Observation of Nonlinear Spin-Charge Conversion in the Thin Film of Nominally Centrosymmetric Dirac Semimetal SrIrO3 at Room Temperature

TL;DR

This study demonstrates nonlinear spin-charge conversion at room temperature in SrIrO3 thin films by breaking inversion symmetry at the interface, revealing a new pathway for spintronics applications in centrosymmetric materials.

Contribution

It reports the first observation of nonlinear spin-charge conversion in a nominally centrosymmetric Dirac semimetal, enabled by interface-induced inversion symmetry breaking.

Findings

Large second-order magnetoelectric coefficient observed at room temperature

Nonlinear charge-spin conversion driven by antisymmetric spin-orbit interaction

Interface symmetry breaking induces spin splitting in Dirac semimetal bands

Abstract

Spin-charge conversion via spin-orbit interaction is one of the core concepts in the current spintronics research. The efficiency of the interconversion between charge and spin current is estimated based on Berry curvature of Bloch wavefunction in the linear-response regime.
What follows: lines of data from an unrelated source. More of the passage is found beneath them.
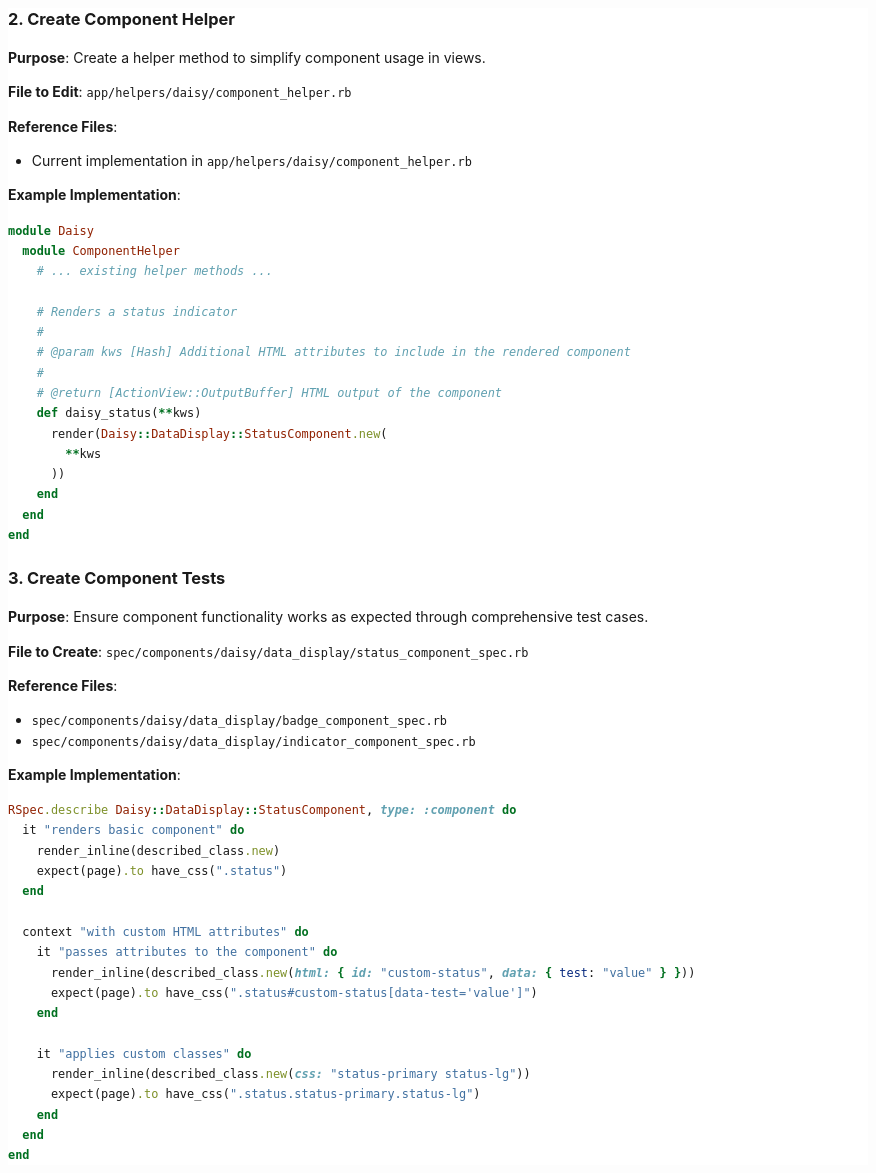 ### 2. Create Component Helper

**Purpose**: Create a helper method to simplify component usage in views.

**File to Edit**: `app/helpers/daisy/component_helper.rb`

**Reference Files**:
- Current implementation in `app/helpers/daisy/component_helper.rb`

**Example Implementation**:

```ruby
module Daisy
  module ComponentHelper
    # ... existing helper methods ...

    # Renders a status indicator
    #
    # @param kws [Hash] Additional HTML attributes to include in the rendered component
    #
    # @return [ActionView::OutputBuffer] HTML output of the component
    def daisy_status(**kws)
      render(Daisy::DataDisplay::StatusComponent.new(
        **kws
      ))
    end
  end
end
```

### 3. Create Component Tests

**Purpose**: Ensure component functionality works as expected through
comprehensive test cases.

**File to Create**: `spec/components/daisy/data_display/status_component_spec.rb`

**Reference Files**:
- `spec/components/daisy/data_display/badge_component_spec.rb`
- `spec/components/daisy/data_display/indicator_component_spec.rb`

**Example Implementation**:

```ruby
RSpec.describe Daisy::DataDisplay::StatusComponent, type: :component do
  it "renders basic component" do
    render_inline(described_class.new)
    expect(page).to have_css(".status")
  end

  context "with custom HTML attributes" do
    it "passes attributes to the component" do
      render_inline(described_class.new(html: { id: "custom-status", data: { test: "value" } }))
      expect(page).to have_css(".status#custom-status[data-test='value']")
    end

    it "applies custom classes" do
      render_inline(described_class.new(css: "status-primary status-lg"))
      expect(page).to have_css(".status.status-primary.status-lg")
    end
  end
end
```
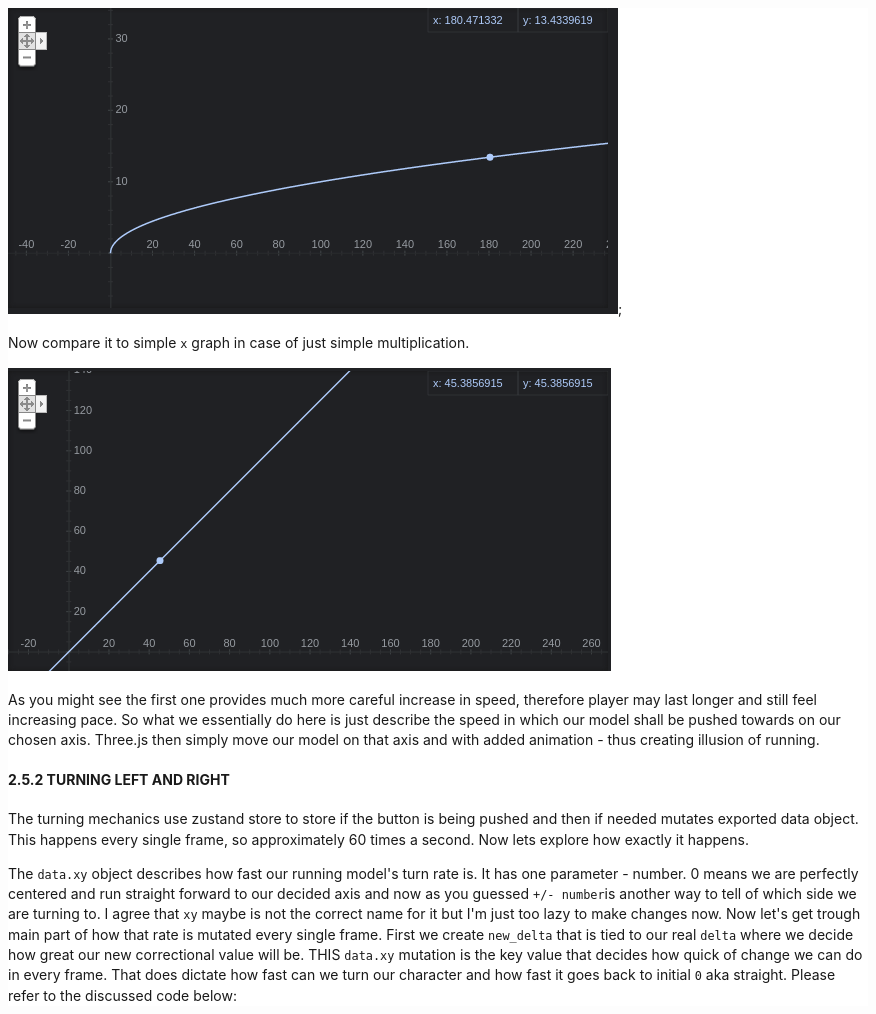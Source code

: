 ![square root used as eq](./readme_files/sqrtroot.png);

Now compare it to simple `x` graph in case of just simple multiplication.

![graph on x](./readme_files/graphforx.png)

As you might see the first one provides much more careful increase in speed, therefore player may last longer and still feel increasing pace. So what we essentially do here is just describe the speed in which our model shall be pushed towards on our chosen axis. Three.js then simply move our model on that axis and with added animation - thus creating illusion of running.

#### 2.5.2 TURNING LEFT AND RIGHT

The turning mechanics use zustand store to store if the button is being pushed and then if needed mutates exported data object. This happens every single frame, so approximately 60 times a second. Now lets explore how exactly it happens.

The `data.xy` object describes how fast our running model's turn rate is. It has one parameter - number. 0 means we are perfectly centered and run straight forward to our decided axis and now as you guessed `+/- number`is another way to tell of which side we are turning to. I agree that `xy` maybe is not the correct name for it but I'm just too lazy to make changes now. Now let's get trough main part of how that rate is mutated every single frame. First we create `new_delta` that is tied to our real `delta` where we decide how great our new correctional value will be. THIS `data.xy` mutation is the key value that decides how quick of change we can do in every frame. That does dictate how fast can we turn our character and how fast it goes back to initial `0` aka straight. Please refer to the discussed code below:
Beyond the linear regime, nonlinear spin-charge conversion in the higher-order electric field terms has recently been demonstrated in noncentrosymmetric materials with nontrivial spin texture in the momentum space. Here we report the observation of the nonlinear charge-spin conversion in a nominally centrosymmetric oxide material, SrIrO3, by breaking inversion symmetry at the interface. A large second-order magnetoelectric coefficient is observed at room temperature because of the antisymmetric spin-orbit interaction at the interface of Dirac semimetallic bands, which is subject to the symmetry constraint of the substrates. Our study suggests that nonlinear spin-charge conversion can be induced in many materials with strong spin-orbit interaction at the interface by breaking the local inversion symmetry to give rise to spin splitting in otherwise spin degenerate systems.